TO DO: The expected answer is every line from the material below that has the word "Estándares".
Segment Start: AVAILABLE DATA
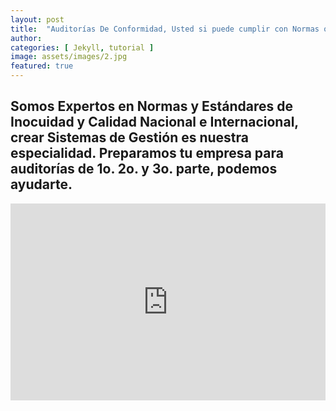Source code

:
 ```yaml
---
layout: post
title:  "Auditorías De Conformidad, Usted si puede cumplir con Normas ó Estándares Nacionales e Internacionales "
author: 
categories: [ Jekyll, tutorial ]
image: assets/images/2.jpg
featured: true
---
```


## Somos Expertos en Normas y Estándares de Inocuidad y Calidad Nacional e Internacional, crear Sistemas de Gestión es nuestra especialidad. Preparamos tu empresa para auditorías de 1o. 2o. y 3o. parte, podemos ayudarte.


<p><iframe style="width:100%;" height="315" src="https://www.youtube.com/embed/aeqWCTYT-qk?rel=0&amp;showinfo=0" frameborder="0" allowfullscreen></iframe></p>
Segment End: AVAILABLE DATA
Segment Start: AVAILABLE DATA
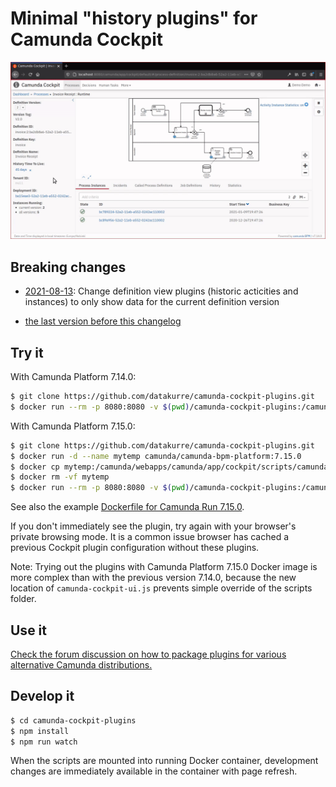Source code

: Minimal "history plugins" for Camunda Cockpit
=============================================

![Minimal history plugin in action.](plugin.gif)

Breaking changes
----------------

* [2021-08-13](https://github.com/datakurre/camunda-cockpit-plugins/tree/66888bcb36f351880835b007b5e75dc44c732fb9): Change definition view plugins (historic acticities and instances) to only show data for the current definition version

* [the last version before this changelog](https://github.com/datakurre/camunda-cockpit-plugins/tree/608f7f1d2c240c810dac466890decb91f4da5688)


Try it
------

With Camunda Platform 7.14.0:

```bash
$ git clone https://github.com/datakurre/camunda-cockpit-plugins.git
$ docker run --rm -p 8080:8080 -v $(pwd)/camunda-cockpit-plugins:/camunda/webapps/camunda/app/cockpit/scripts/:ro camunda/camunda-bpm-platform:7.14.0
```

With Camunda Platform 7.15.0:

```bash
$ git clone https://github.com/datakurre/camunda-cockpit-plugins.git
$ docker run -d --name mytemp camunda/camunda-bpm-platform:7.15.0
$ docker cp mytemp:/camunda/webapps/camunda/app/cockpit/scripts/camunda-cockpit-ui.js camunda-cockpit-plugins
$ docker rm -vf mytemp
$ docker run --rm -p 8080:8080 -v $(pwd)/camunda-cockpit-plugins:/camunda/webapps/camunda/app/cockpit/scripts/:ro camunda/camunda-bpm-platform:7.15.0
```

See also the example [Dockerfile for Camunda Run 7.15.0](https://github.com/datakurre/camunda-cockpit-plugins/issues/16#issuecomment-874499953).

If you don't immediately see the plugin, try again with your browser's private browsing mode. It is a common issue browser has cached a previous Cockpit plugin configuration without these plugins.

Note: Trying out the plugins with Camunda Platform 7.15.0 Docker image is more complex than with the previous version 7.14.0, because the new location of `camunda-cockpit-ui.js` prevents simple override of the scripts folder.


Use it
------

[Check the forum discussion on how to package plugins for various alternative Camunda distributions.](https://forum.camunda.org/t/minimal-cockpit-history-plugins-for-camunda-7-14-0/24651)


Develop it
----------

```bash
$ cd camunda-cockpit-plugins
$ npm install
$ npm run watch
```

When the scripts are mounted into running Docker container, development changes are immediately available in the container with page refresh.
Segment End: AVAILABLE DATA
Segment Start: AVAILABLE DATA
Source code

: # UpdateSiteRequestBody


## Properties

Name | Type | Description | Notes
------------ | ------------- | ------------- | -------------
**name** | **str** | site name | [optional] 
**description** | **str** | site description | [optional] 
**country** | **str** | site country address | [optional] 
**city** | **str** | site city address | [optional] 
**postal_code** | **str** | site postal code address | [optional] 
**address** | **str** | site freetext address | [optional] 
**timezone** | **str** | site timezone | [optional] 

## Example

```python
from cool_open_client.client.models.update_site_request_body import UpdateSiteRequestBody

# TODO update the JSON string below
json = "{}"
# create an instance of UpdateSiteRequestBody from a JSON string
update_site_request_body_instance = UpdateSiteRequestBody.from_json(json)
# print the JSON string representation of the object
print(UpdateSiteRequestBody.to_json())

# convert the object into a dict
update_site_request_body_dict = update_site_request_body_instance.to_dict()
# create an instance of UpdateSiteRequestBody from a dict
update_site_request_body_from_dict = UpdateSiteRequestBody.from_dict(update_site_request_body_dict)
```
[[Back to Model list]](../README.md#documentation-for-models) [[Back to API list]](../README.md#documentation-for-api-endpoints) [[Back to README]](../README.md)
Segment End: AVAILABLE DATA
RESULT OF THE EXERCISE:
title:  "Auditorías De Conformidad, Usted si puede cumplir con Normas ó Estándares Nacionales e Internacionales "
## Somos Expertos en Normas y Estándares de Inocuidad y Calidad Nacional e Internacional, crear Sistemas de Gestión es nuestra especialidad. Preparamos tu empresa para auditorías de 1o. 2o. y 3o. parte, podemos ayudarte.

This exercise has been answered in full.